09.11.2006
Campaign for a Marxist Party
Founding principles
Resolution 1
The campaign has three founding principles:
1. We are in favour of a planned, democratic socialist society and against the market.
2. Socialism will be achieved in a single step when the working class seizes power over society; there are no intermediate 'democratic' or other 'stages'.
3. The campaign is against the destructive incubus of Stalinism and will seek to make clear the counterrevolutionary and anti-human nature of the Stalinist regimes and parties. Stalinism was responsible for mass slaughter, brutal incarceration and the atomisation of the people of the countries under its control. In addition the Stalinists were responsible for the most cynical and costly betrayals of the working class everywhere from Germany to South Africa - no party which has as its aim the liberation of humanity can do other than condemn the Stalinist current and seek to undo the damage done to Marxism by it.
Resolution 2
Twelve principles on forming a Marxist party:
1. Socialism can only be achieved by the self-emancipation of the working class. This consists of the conquest of political power by that class and the revolutionary overthrow of all existing social conditions. Strategies based on the collaboration of antagonistically opposed classes will not lead to socialism and must be rejected.

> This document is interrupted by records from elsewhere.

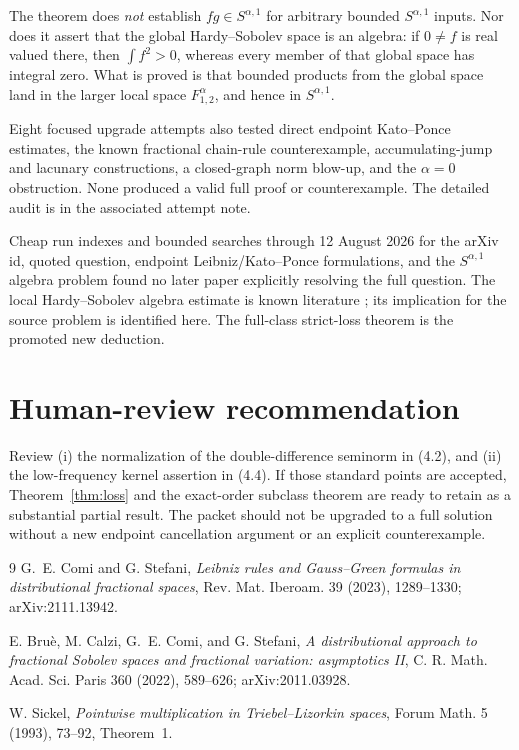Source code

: \documentclass[11pt]{article}
\begin{document}
The theorem does \emph{not} establish $fg\in S^{\alpha,1}$ for arbitrary
bounded $S^{\alpha,1}$ inputs.  Nor does it assert that the global
Hardy--Sobolev space is an algebra: if $0\ne f$ is real valued there, then
$\int f^2>0$, whereas every member of that global space has integral zero.
What is proved is that bounded products from the global space land in the
larger local space $F^\alpha_{1,2}$, and hence in $S^{\alpha,1}$.

Eight focused upgrade attempts also tested direct endpoint Kato--Ponce
estimates, the known fractional chain-rule counterexample, accumulating-jump
and lacunary constructions, a closed-graph norm blow-up, and the
$\alpha=0$ obstruction.  None produced a valid full proof or counterexample.
The detailed audit is in the associated attempt note.

Cheap run indexes and bounded searches through 12 August 2026 for the arXiv
id, quoted question, endpoint Leibniz/Kato--Ponce formulations, and the
$S^{\alpha,1}$ algebra problem found no later paper explicitly resolving the
full question.  The local Hardy--Sobolev algebra estimate is known literature
\cite{Sickel}; its implication for the source problem is identified here.
The full-class strict-loss theorem is the promoted new deduction.

\section{Human-review recommendation}

Review (i) the normalization of the double-difference seminorm in (4.2), and
(ii) the low-frequency kernel assertion in (4.4).  If those standard points
are accepted, Theorem~\ref{thm:loss} and the exact-order subclass theorem are
ready to retain as a substantial partial result.  The packet should not be
upgraded to a full solution without a new endpoint cancellation argument or
an explicit counterexample.

\begin{thebibliography}{9}
G.~E. Comi and G. Stefani,
\emph{Leibniz rules and Gauss--Green formulas in distributional fractional
spaces}, Rev. Mat. Iberoam. 39 (2023), 1289--1330; arXiv:2111.13942.

E. Bru\`e, M. Calzi, G.~E. Comi, and G. Stefani,
\emph{A distributional approach to fractional Sobolev spaces and fractional
variation: asymptotics II}, C. R. Math. Acad. Sci. Paris 360 (2022),
589--626; arXiv:2011.03928.

W. Sickel,
\emph{Pointwise multiplication in Triebel--Lizorkin spaces},
Forum Math. 5 (1993), 73--92, Theorem~1.
\end{thebibliography}
\end{document}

2. The self-emancipation of the working class requires a political struggle for the fullest possible democracy - both against the capitalist state and within the workers' movement. Revolution is precisely a flood-tide of democracy. It is a fallacy, however, to suggest that there are inevitable intermediate stages in the struggle for socialism, such as a capitalist republic or other forms of 'more democratic' capitalism.
3. Workers of the world, unite. Socialism is international or it is nothing. There is no national road to socialism. Stalinist attempts to consolidate revolutionary power in a single country at the expense of internationalism resulted not in workers' power, but power over workers. We recognise the necessity of rebuilding a working class Marxist international.
4. Reformism and 'socialism in one country' are dead strategies that have wreaked enormous suffering upon the working class and humanity. It is ludicrous to suppose that Marxists can win support within the working class by pretending to be reformists or partisans of one or other national particularity. Marxists must be honest before our class and proudly and boldly put forward the ideas of Marxism.
5. We aim to put an analysis of Marxist political economy at the heart of any decision-making on policy and activity. This means examining the effects of the decline of capitalism; globalisation and the policies of the IMF; and the role of finance capitalism on the lives of the working class. We also need to examine the changing role of the nation-state under globalisation.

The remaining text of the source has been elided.